Selanjutnya memahami dan
mengkaji Islam dalam konteks pemaknaan yang sebenarnya bahwa Islam merupakan
agama yang mengarahkan pemeluknya pada dimensi teologis, humanis, dan
keselamatan baik di dunia maupun di akhirat.
Selain daripada itu sumber
ajaran Islam berfungsi pula sebagai pokok ajaran Islam. Islam sebagai sumber
ajaran mengindikasikan bahwa ajaran Islam berasal dari sesuatu yang dapat
digali dan di pergunakan untuk kepentingan operasionalisasi ajaran Islam dan
pengembangannya sesuai dengan kebutuhan dan tantangan yang di hadapi umat
Islam.
B. Studi Islam Dalam Peta Kajian
Ilmiah
Pembelajaran ilmu agama Islam berusaha mendudukkan Islam sebagai objek
studi yang perlu dikaji dan dianalisis secara
analisis kritis-rasional, objektif, historis-empiris dan sosiologis.

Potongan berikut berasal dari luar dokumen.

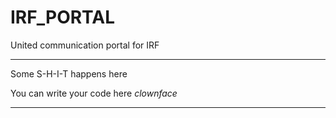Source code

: # IRF_PORTAL
United communication portal for IRF


____________________________________

Some S-H-I-T happens here

You can write your code here *clownface*
____________________________________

Mengkaji Islam melalui nalar dan historis empiris terhadap nilai-nilai agama
Islam yang bersumber dari al-Qur’an dan al-Hadist harus disertai pendekatan
keagamaan agar terbangun sikap dan
perilaku yang memiliki komitmen, konsentrasi dan dedikasi terhadap
Islam sebagai agama yang diyakini kebenarannya atas dasar wawasan keilmuan
keIslaman yang dimilikinya.[2]
Studi Islam pada peta kajian ilmiah adalah upaya
pengkajian Islam dengan menerapkan metode ilmiah, khususnya dalam
konteks sosial sains. Objek ilmiah studi Islam diistilahkan dengan “Islam pada
tiga tingkatan yaitu Islam sebagai wahyu, Islam sebagai pemahaman atau
pemikiran dan Islam sebagai pengamalan dalam masyarakat”

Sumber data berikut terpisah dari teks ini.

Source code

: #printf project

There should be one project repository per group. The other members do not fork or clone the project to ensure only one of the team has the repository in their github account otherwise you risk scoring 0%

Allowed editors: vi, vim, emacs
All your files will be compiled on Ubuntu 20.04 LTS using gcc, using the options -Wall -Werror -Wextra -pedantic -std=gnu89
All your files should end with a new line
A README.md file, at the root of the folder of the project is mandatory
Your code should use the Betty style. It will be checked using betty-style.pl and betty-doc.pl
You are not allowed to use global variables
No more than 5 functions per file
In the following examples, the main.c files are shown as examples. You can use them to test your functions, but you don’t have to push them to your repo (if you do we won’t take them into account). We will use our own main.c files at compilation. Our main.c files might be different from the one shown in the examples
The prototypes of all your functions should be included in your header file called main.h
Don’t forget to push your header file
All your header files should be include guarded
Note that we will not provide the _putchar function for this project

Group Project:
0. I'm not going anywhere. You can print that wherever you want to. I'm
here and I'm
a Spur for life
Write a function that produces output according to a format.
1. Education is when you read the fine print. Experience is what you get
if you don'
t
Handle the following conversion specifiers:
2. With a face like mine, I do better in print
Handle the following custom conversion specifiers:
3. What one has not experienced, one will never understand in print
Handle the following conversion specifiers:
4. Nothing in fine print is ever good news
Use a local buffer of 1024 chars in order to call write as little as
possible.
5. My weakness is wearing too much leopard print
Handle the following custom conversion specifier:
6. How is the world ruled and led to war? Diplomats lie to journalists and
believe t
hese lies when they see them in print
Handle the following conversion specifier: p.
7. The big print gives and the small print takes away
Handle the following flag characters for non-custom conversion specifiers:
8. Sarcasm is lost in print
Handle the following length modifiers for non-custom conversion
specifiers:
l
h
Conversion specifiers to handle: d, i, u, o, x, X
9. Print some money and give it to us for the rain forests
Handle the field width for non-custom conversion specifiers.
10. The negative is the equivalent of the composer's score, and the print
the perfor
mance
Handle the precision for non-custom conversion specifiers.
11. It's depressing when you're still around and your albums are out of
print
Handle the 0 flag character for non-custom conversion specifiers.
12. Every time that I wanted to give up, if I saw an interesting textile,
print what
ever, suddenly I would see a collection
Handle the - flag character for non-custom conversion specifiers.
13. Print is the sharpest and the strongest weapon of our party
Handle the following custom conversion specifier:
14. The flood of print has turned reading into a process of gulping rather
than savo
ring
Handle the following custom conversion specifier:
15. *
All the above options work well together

Islam sebagai wahyu adalah hal sudah tetap, yakni Islam
seperti halnya yang tersebut dalam al-Quran, memahami Islam sebagai wahyu
melalui studi tafsir al-Qur’an al-Karim .
Konsep kajian Islam sebagai pemikiran atau pemahaman
adalah kajian yang berangkat dari sumber-sumber yang diakui sebagai
sumber-sumber Islam, seperti al-Quran al-Karim, Hadist, Ijma’ dan lain
sebagainya, mengkaji Islam pada tataran ini memberikan ruang untuk mengkaji
Islam sebagaimana dipahami oleh masyarakat, seperti “konsep wihdatul wujud dalam
Tarikat Naqsyabandiah, atau “syari’ah menurut MUI” dan sebagainya. Kajian Islam
sebagai pemahaman akan menyediakan ruang studi yang sangat luas, seluas agama
Islam menyebar di dunia.
Sedangkan Islam pada tataran terakhir, yakni Islam
sebagai pengamalan, juga memberikan ruang kajian ke-Islaman yang sungguh luas.
Salah satu perbedaan antara Islam sebagai pemahaman dengan Islam pada
pengamalan adalah aktualisasiya pada kehidupan. Karena bisa saja suatu
pemahaman tentang Islam tidak teraplikasikan dalam pengamalan, atau malah
bertentangan dengan fakta. Objek kajian studi Islam ini juga memenuhi
persyaratan yang diterapkan kepada ilmu-ilmu pengetahuan lainnya, dapat di
observasi, dapat diteliti kembali kebenarannya, dapat diuji intersubjektif dan
interdisipliner.
Studi Islam mempunyai kerangka kerja, kerangka teoritis,
pembahasan masalah, penyelesaian masalah, inquiry, hipotesis dan kesimpulan.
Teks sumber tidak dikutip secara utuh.